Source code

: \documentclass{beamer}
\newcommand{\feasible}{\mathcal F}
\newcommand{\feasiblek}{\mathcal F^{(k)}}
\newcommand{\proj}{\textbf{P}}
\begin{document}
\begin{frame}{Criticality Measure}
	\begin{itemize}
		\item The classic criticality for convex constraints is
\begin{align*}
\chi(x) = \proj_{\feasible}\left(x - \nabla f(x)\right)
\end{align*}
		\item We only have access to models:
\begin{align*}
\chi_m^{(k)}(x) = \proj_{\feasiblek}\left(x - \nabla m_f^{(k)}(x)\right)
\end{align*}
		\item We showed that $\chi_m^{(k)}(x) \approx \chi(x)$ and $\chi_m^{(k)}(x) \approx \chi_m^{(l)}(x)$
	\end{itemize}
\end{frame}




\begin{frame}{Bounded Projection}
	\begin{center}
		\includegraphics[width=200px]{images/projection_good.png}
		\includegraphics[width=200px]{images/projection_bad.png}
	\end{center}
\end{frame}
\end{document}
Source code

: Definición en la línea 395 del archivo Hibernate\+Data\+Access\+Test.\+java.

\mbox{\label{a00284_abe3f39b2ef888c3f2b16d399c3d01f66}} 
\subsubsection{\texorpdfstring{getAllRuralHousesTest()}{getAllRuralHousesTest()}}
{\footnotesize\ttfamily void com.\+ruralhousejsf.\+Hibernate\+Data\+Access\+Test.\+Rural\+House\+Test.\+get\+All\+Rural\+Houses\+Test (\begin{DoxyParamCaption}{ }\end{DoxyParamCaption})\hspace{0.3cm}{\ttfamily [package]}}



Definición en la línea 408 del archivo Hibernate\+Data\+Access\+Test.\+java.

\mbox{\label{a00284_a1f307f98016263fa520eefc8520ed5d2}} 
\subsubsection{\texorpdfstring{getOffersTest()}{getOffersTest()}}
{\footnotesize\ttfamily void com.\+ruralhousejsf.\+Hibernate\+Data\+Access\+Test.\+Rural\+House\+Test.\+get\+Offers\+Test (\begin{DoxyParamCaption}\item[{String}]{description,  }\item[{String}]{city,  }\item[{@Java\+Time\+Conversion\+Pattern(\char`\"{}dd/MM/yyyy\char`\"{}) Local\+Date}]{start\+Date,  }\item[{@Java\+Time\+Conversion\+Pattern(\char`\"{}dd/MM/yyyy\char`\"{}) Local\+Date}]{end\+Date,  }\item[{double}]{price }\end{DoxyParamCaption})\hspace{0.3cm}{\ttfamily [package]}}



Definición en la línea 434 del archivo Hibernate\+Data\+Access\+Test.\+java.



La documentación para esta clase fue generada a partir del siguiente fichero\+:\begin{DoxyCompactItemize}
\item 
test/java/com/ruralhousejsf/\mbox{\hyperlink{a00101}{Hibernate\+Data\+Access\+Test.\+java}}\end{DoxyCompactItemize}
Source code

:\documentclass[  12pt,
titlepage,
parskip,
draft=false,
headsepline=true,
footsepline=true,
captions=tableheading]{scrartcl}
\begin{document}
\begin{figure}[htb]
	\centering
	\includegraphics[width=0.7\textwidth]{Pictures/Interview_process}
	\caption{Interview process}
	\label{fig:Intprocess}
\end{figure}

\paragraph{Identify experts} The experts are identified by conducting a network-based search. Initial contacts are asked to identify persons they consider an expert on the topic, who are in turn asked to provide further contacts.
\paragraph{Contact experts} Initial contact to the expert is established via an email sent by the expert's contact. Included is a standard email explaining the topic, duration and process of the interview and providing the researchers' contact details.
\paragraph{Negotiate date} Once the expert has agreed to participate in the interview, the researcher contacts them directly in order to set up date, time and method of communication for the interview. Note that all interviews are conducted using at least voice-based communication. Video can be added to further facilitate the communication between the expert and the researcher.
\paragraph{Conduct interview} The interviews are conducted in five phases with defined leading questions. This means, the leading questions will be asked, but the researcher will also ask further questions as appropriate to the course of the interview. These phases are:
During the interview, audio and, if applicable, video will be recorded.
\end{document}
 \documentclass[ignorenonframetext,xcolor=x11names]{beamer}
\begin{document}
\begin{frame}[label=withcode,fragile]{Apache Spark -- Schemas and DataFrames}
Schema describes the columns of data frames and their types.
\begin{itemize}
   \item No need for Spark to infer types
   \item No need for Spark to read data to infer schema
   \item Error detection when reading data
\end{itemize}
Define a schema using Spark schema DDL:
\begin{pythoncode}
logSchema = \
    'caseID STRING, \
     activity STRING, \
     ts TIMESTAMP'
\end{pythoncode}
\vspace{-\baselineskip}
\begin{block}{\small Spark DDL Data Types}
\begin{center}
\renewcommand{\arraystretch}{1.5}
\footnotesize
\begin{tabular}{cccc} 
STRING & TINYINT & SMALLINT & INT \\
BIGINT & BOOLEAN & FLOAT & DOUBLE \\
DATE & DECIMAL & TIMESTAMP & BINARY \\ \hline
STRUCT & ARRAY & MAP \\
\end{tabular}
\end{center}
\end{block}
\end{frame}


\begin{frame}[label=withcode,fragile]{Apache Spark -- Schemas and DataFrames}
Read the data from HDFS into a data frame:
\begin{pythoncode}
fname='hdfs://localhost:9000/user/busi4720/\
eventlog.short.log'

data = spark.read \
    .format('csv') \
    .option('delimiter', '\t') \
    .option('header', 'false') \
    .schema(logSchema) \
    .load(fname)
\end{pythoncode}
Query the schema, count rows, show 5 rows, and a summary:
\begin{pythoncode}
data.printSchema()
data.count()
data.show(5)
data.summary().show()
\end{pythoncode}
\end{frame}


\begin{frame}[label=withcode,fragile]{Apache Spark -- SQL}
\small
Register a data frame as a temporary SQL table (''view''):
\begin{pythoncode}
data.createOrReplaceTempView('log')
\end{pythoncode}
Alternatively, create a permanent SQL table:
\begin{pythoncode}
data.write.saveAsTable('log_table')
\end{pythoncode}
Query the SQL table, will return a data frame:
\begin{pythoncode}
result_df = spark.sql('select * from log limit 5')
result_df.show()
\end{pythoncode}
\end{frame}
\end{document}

**What is required**
Give the number of lines in the records above in which the word "further" appears. Include no other text.

**Expected answer**
3